Наш шеф получает указания напрямую от Энмы-Дай-О-сама. И почему вдруг высшему руководству стало совершенно не важно, будет ли пойман Мураки? Подозрительно, очень подозрительно…
Тем вечером я снова телепортировался в Киото и сделал очередную попытку вызвать Орию на откровенный разговор. Однако, к величайшему удивлению, натолкнулся на плотный магический барьер вокруг «Ко Каку Ро». Я не сумел пробиться внутрь, а вызов шикигами в данном случае явно рассматривался бы как превышение служебных полномочий.
Наутро меня опять вызвал шеф и сурово произнёс:
— Я думал, ты поймёшь намёк, Цузуки-сан, но вижу, что ошибался. Отныне у тебя на компьютере больше нет выхода в сеть, и до моего особого распоряжения ты не имеешь права телепортироваться на Землю. Если Хисока-кун по твоей просьбе начнёт искать какую-либо информацию о смертях людей в Европе, с ним поступят аналогично.
— Но шеф… — начал я.
— Это всё! — впервые я услышал, как Коноэ-сан повысил голос. — Прекрати свою самодеятельность с расследованием того, чего тебе не поручали! Понял?!

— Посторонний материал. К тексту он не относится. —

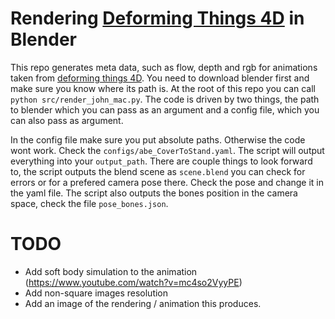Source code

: # Rendering [Deforming Things 4D](https://github.com/rabbityl/DeformingThings4D) in Blender

This repo generates meta data, such as flow, depth and rgb for animations taken from [deforming things 4D](https://github.com/rabbityl/DeformingThings4D). You need to download blender first and make sure you know where its path is. At the root of this repo you can call `python src/render_john_mac.py`. The code is driven by two things, the path to blender which you can pass as an argument and a config file, which you can also pass as argument. 

In the config file make sure you put absolute paths. Otherwise the code wont work. Check the `configs/abe_CoverToStand.yaml`. The script will output everything into your `output_path`. There are couple things to look forward to, the script outputs the blend scene as `scene.blend` you can check for errors or for a prefered camera pose there. Check the pose and change it in the yaml file. The script also outputs the bones position in the camera space, check the file `pose_bones.json`. 


# TODO
- Add soft body simulation to the animation (https://www.youtube.com/watch?v=mc4so2VyyPE)
- Add non-square images resolution
- Add an image of the rendering / animation this produces.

Обида захлестнула меня, но я справился с дыханием и только ответил:
— Слушаюсь, — после чего быстро вышел из кабинета.
Разумеется, я тут же рассказал всё Хисоке. Мой напарник безмерно поразился такому поведению шефа, однако у него тоже не возникло версий того, почему Коноэ-сан вдруг так поступил.
— Похоже, у Мураки внезапно объявились союзники в Мэйфу, да ещё среди высшего руководства! — возмутился Хисока. — Если так пойдёт дальше, нам, возможно, вскоре придётся обороняться от тех, кого мы сегодня считаем коллегами и друзьями. И если такое однажды произойдёт, я хотел бы уметь защитить нас обоих, а для этого мне нужно приручить сильного шикигами, чтобы в случае надобности прикрыть твою спину.